Como Makoki, la Anarcoma (1978-1980) de Nazario también se esmeraba en reproducir los ambientes en los que se movía su autor. Pero el enfoque fue muy diferente: Nazario quiso centrarse en las noches locas del barrio chino, y su detective transexual frecuentó famosos locales de alterne y transformismo donde el propio dibujante sevillano acudía acompañado de sus amigos. Todavía asediado por el reaccionarismo propio de la dictadura, el barrio chino era, incluso desde antes de la muerte de Franco, un espacio con sus propias reglas, que gozó de una libertad sexual y de costumbres inéditas en otros ambientes, y que aparecen maravillosamente reflejadas en las páginas de la que es, sin duda, una obra cumbre de su época. Anarcoma retrata también un ambiente peligroso y marginal, poblado de yonquis, camellos, prostitutas y chulos, en un momento que era encrucijada entre lo cañí y lo moderno, con esos aires que acabarían por llevarse la identidad del barrio bajo el pretexto de los Juegos Olímpicos del 92, el final de toda una época.

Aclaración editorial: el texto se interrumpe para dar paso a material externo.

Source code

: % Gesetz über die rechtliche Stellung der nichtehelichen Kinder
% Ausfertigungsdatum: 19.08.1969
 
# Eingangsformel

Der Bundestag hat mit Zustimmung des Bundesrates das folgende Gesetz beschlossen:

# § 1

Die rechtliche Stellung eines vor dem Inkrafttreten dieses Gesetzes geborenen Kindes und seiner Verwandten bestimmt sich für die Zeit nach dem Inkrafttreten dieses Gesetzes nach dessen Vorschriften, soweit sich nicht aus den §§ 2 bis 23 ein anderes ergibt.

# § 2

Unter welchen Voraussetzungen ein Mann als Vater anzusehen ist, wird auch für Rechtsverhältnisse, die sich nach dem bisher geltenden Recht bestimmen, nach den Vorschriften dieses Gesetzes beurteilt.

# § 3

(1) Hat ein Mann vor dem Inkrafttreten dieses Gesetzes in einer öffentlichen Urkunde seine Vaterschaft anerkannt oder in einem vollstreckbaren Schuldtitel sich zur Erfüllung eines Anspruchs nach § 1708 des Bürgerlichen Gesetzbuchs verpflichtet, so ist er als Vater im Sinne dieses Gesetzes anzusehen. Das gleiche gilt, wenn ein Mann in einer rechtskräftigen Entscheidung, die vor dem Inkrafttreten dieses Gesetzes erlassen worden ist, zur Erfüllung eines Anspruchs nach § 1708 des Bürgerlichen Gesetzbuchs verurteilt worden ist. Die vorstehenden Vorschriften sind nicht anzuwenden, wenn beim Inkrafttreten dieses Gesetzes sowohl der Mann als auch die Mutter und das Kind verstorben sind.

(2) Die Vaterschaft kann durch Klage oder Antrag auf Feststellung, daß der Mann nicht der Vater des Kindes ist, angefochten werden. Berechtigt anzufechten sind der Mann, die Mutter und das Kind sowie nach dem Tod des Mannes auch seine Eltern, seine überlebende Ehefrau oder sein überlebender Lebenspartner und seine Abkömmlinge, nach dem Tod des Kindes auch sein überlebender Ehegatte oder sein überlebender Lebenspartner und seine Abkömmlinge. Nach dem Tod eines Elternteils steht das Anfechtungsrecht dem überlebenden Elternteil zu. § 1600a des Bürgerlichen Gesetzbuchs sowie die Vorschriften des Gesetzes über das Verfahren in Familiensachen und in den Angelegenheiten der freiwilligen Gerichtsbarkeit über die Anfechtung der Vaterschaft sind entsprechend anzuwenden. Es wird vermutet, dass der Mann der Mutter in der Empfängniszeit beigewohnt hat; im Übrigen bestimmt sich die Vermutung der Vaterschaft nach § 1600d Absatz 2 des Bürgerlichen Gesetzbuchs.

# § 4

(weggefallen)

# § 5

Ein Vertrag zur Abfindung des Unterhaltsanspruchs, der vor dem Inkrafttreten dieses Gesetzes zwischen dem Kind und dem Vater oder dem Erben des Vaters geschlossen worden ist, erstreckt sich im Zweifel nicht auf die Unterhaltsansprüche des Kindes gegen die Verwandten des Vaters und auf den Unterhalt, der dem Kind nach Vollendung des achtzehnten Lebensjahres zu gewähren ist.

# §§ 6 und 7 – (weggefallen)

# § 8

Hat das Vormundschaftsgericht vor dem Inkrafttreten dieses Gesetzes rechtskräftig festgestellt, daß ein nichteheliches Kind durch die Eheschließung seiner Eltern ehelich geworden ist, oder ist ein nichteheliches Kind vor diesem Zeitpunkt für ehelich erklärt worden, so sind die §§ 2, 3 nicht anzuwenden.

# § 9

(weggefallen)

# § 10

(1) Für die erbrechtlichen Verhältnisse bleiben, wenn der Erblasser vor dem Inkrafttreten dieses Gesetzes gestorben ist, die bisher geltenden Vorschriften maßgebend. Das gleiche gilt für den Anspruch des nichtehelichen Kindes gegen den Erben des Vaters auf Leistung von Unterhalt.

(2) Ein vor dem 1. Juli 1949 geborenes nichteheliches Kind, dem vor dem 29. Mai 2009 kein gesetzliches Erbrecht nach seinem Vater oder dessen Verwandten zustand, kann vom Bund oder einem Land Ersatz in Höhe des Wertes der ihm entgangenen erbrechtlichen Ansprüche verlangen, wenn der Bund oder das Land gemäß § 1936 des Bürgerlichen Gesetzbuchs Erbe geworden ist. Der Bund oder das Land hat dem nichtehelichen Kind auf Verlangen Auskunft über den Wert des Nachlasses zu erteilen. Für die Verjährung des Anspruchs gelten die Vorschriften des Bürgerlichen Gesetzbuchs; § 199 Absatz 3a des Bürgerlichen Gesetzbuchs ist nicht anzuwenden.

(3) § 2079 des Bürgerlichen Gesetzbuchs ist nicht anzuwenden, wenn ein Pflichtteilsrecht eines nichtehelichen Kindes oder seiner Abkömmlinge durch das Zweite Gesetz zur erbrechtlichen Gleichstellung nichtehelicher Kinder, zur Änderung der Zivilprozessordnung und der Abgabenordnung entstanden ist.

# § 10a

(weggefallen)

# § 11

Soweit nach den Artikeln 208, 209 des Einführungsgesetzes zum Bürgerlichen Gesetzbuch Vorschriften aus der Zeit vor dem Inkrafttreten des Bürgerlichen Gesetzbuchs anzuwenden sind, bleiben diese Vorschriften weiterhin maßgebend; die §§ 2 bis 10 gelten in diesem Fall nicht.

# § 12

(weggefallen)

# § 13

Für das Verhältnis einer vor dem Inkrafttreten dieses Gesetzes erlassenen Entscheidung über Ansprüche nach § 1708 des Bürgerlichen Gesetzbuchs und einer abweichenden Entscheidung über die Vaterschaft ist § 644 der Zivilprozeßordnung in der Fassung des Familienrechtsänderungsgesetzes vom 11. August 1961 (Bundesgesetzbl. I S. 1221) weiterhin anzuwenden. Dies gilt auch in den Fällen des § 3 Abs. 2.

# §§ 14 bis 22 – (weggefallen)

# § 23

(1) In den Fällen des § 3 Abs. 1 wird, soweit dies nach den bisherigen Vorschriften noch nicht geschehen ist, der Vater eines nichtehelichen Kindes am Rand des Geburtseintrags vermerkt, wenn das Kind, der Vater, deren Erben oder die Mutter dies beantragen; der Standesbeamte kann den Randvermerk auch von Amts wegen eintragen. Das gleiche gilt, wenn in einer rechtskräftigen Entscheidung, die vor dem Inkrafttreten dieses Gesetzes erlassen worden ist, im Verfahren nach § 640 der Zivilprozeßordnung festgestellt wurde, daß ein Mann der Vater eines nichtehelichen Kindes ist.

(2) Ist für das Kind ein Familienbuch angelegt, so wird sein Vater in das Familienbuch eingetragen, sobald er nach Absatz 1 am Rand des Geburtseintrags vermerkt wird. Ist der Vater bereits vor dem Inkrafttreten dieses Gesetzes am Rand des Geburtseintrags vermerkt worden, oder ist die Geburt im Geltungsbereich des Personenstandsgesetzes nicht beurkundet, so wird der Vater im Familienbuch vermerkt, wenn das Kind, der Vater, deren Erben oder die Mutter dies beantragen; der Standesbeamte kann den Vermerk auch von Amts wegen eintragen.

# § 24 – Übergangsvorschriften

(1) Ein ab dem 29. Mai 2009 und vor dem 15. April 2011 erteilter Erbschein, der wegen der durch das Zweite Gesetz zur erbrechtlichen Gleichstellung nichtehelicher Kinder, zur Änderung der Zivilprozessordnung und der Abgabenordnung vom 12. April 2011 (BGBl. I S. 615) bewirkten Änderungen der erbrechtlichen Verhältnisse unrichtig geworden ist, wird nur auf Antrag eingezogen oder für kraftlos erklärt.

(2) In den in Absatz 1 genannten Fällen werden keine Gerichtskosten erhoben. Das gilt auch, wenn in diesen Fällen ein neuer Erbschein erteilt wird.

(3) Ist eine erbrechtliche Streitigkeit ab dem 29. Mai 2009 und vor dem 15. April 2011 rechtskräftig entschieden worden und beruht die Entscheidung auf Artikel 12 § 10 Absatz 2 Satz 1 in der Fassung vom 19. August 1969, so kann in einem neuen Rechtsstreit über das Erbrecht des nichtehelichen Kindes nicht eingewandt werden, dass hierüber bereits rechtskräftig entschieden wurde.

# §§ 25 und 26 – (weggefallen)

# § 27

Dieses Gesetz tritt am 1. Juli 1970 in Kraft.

El barrio chino era, incluso desde antes de la muerte de Franco, un espacio que gozó de una libertad sexual y de costumbres inéditas en otros ambientes
No fueron estas las únicas visiones descarnadas de los barrios de comienzos de los ochenta que desfilaron por las páginas de El Víbora: no podemos olvidarnos de la paranoia de Martí Riera y su Taxista (1984), por ejemplo, o de las oscuras historias de Alfredo Pons, reflejo de la sordidez que podía llegar a albergar la gran ciudad. Fueron el reverso oscuro –acaso más realista– de la más luminosa modernidad que pregonaban otras revistas de la época, como Cairo (1981-1985) o Madriz (1984-1987), donde el espacio urbano era, con frecuencia, una oportunidad para la diversión y la despreocupación, escenario de peripecias protagonizadas por modernos urbanitas a la moda. Si estas revistas fueron el equivalente a la Movida más chic, El Víbora, de alguna forma, se alineaba con el rock urbano más combativo de Asfalto, Barón Rojo o esos Obús que desayunaban café con churros en algún barrio de Vallecas, ataviados con sus greñas y sus chupas.
Recuerdos del barrio
Puede parecer que me estoy yendo por las ramas, pero, en realidad, la mención al heavy viene muy al caso, porque es evidente que, durante los años ochenta, se forjó una relación muy especial entre este género musical y el extrarradio de las grandes ciudades. Refugio de una juventud sin expectativas, más allá de currar en lo que sea para sobrevivir, el metal español hablaba, en el fondo, de lo mismo que los tebeos: de una deprimida realidad social que no maquillaban. Por eso no es de extrañar que, ya en el siglo XXI, cuando muchos autores maduros vuelvan la vista atrás a su adolescencia de barrio ochentero, el heavy esté presente. Es el caso de Heavy 1986 (Sapristi, 2016) y su continuación, Heavy: los chicos están mal (Sapristi, 2017) de Miguel B. Núñez. Su dibujo sencillo y sus potentes colores nos transportan al extrarradio de Madrid, donde un grupo de adolescentes se va asomando a la vida adulta, capeando el inevitable choque generacional con sus padres. La mirada de Ñúñez está llena de cariño, pero no cae en la nostalgia acrítica ni evita mostrar que las cosas eran duras. La droga, la precariedad y la falta de expectativas vitales conviven con la intensidad de los primeros amores, la libertad que daba el rock duro y las litronas entre amigos tomadas en parques o en billares. La segunda entrega, además, pone sobre la mesa los enfrentamientos entre tribus urbanas, una violencia cotidiana más de la época.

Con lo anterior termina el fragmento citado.